::: TASK INPUTS

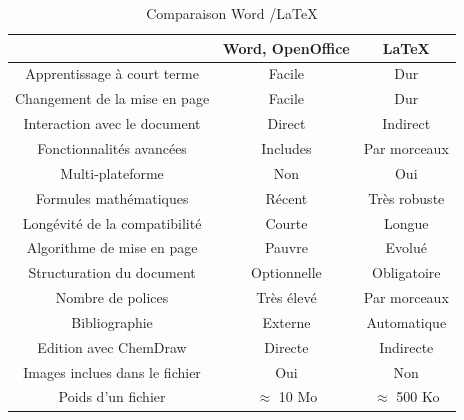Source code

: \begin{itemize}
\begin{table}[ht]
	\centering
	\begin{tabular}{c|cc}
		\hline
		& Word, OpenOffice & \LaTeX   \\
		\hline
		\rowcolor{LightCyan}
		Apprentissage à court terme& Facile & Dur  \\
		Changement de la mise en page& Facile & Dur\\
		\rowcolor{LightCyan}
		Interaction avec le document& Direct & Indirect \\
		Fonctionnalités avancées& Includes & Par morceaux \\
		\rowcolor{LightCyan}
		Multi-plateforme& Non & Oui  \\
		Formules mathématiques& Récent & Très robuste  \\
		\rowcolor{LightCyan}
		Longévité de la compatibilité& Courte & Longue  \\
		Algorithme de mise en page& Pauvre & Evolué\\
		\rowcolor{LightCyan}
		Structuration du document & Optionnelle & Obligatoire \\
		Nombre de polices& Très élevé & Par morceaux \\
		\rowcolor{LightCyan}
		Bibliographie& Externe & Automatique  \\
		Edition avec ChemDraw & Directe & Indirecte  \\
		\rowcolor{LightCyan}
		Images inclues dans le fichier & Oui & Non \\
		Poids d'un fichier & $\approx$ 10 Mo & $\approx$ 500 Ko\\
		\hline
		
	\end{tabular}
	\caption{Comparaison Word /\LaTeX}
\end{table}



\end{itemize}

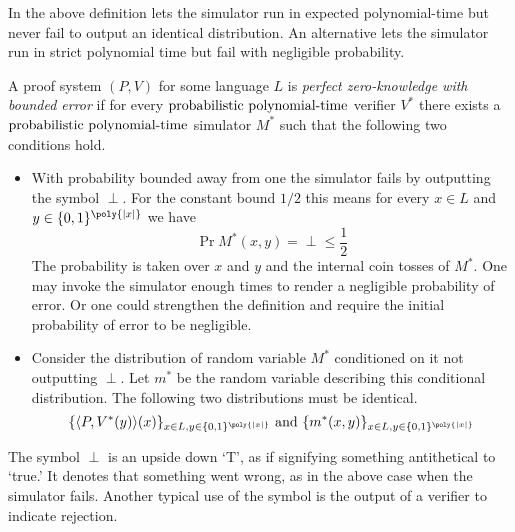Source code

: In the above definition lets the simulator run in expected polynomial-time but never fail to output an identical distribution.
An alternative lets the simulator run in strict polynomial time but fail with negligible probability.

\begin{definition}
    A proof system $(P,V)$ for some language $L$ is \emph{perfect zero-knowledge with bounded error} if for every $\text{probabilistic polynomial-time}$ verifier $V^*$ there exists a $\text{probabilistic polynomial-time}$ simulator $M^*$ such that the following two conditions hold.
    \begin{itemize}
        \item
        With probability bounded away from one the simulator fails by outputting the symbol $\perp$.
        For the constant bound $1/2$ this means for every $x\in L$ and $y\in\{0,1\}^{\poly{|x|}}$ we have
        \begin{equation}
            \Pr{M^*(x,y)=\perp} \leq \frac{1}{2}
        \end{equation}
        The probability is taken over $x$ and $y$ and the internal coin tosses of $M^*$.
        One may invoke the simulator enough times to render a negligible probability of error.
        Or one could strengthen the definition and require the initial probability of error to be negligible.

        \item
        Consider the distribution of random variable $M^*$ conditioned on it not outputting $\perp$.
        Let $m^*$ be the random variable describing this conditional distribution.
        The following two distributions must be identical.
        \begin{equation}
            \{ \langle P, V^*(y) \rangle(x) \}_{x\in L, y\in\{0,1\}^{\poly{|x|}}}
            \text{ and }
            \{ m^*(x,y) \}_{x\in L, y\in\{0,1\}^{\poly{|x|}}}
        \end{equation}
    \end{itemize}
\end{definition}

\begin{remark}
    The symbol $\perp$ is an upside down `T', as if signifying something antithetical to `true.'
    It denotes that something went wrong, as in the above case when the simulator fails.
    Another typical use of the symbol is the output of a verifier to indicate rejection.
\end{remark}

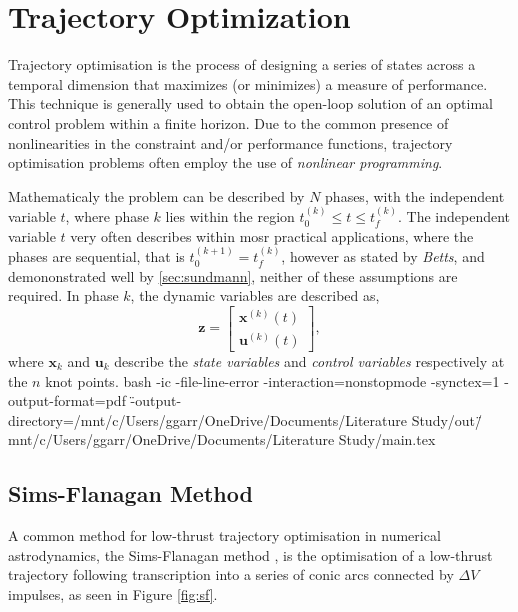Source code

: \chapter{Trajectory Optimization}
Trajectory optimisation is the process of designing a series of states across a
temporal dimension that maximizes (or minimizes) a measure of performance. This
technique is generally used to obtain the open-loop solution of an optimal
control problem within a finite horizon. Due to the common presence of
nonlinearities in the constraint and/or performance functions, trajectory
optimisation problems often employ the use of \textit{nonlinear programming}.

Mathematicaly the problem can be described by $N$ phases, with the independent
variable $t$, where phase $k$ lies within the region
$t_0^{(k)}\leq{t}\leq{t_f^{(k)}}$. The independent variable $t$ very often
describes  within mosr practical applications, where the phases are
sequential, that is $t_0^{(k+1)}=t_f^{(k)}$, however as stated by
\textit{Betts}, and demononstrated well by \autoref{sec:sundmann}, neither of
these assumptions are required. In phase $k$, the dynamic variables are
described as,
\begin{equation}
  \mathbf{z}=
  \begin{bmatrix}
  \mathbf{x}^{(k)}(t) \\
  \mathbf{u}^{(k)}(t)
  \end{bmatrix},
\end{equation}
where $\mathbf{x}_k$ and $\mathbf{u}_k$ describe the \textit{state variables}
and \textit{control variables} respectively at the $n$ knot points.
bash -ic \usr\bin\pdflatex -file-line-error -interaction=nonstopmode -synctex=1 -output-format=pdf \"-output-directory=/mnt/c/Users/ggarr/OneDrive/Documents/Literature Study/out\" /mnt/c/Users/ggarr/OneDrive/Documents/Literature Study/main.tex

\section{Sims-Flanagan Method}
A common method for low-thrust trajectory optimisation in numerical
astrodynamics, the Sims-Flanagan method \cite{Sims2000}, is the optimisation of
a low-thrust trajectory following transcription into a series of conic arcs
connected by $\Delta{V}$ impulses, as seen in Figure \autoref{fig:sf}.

::::::

EXERCISE BRIEF: Scan the records above for the word "itemize". Copy each line that has it.

RESULT FOR THIS EXERCISE:
: \begin{itemize}
\end{itemize}
    \begin{itemize}
    \end{itemize}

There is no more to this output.